■ What is being asked ■
Please count the lines in the data below that hold the word "analyses", and give only the number.

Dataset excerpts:
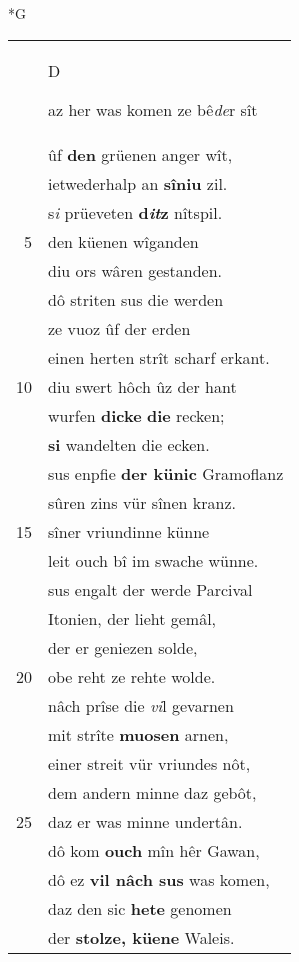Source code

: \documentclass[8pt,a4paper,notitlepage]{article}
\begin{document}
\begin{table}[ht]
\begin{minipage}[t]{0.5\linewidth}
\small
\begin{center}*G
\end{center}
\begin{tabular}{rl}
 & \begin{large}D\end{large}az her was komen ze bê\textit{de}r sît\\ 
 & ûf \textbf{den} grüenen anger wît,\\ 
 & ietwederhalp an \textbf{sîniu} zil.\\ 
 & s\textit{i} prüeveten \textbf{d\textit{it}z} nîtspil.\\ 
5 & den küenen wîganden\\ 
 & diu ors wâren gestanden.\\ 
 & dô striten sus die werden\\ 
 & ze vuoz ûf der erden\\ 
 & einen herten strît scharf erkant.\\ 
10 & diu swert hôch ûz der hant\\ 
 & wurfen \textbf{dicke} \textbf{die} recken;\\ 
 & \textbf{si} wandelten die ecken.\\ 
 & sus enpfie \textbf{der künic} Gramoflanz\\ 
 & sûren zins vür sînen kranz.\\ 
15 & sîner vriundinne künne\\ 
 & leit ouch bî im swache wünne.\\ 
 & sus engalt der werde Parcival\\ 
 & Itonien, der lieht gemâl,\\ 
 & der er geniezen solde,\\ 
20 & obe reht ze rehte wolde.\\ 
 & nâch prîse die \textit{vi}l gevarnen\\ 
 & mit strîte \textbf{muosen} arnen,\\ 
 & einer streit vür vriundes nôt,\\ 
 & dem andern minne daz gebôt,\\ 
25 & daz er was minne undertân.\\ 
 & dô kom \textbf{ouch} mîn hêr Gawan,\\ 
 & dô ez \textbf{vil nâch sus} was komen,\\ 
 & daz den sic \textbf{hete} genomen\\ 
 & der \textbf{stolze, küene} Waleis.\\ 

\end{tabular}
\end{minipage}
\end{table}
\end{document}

* * *

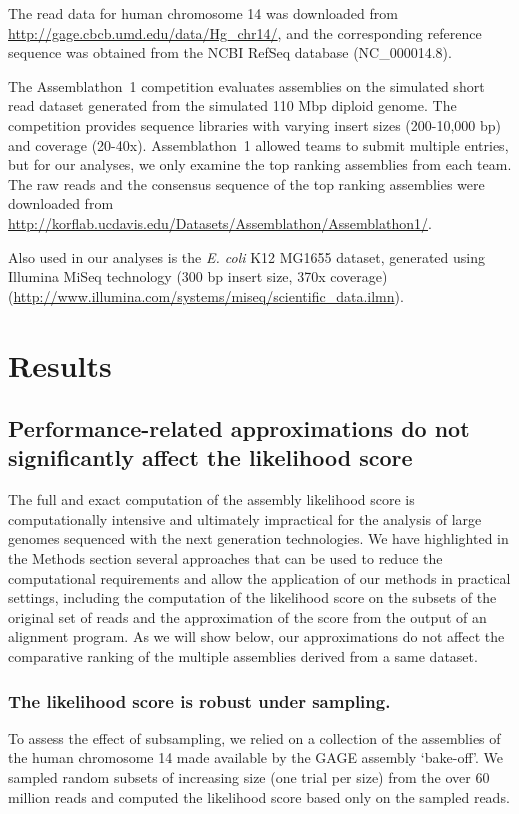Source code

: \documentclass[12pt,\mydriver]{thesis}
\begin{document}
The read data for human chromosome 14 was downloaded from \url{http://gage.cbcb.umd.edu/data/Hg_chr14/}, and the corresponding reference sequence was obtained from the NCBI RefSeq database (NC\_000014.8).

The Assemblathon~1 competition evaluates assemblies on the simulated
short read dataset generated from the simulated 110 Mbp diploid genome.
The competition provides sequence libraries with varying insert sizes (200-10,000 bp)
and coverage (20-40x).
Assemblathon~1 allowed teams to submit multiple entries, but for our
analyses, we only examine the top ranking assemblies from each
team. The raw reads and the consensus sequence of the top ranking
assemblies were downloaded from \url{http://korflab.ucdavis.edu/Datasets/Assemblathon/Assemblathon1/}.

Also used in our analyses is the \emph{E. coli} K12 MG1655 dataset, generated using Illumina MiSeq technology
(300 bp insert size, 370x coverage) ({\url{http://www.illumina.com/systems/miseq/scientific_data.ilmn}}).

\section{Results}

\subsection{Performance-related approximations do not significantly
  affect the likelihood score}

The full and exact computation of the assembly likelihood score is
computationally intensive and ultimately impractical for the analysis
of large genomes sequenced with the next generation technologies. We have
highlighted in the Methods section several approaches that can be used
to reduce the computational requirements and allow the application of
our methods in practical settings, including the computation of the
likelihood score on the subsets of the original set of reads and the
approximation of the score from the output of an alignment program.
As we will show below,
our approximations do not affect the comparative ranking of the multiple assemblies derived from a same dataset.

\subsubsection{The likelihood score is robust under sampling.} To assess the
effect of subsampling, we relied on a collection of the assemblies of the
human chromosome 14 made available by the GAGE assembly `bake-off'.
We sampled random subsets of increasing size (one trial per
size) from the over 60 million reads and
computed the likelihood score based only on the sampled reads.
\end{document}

■ Written solution ■
2